▶ Data extract

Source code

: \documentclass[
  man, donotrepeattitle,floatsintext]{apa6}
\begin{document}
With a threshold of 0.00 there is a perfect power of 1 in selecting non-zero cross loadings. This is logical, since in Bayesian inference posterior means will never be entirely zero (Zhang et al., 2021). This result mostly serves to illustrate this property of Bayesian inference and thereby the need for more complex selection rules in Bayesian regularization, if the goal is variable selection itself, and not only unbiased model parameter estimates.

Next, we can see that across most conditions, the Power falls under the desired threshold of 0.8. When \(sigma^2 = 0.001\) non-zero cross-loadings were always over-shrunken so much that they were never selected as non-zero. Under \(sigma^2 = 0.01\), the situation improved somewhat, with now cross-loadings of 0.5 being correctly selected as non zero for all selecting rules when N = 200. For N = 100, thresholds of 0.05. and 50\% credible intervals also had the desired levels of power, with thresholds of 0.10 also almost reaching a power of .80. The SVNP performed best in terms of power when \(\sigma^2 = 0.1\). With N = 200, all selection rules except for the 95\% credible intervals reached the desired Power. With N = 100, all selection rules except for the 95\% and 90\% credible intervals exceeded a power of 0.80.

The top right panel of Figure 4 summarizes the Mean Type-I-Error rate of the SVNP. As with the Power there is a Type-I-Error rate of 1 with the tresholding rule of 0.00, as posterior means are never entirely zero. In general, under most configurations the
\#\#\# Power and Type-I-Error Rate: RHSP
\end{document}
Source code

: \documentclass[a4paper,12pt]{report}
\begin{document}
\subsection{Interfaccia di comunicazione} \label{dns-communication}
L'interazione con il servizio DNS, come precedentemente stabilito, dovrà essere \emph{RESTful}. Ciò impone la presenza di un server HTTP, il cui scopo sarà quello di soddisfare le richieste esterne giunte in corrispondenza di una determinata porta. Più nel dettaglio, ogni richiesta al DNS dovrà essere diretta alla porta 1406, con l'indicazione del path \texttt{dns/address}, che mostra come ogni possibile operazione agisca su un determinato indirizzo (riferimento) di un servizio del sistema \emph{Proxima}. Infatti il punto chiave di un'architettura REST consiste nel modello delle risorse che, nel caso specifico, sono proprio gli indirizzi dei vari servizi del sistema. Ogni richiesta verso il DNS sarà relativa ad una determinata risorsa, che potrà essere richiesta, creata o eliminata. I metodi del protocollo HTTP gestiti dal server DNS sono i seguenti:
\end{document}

▶ Assignment
How many lines in these entries hold the string "Type"? Answer with the number alone.

▶ Exercise solution
2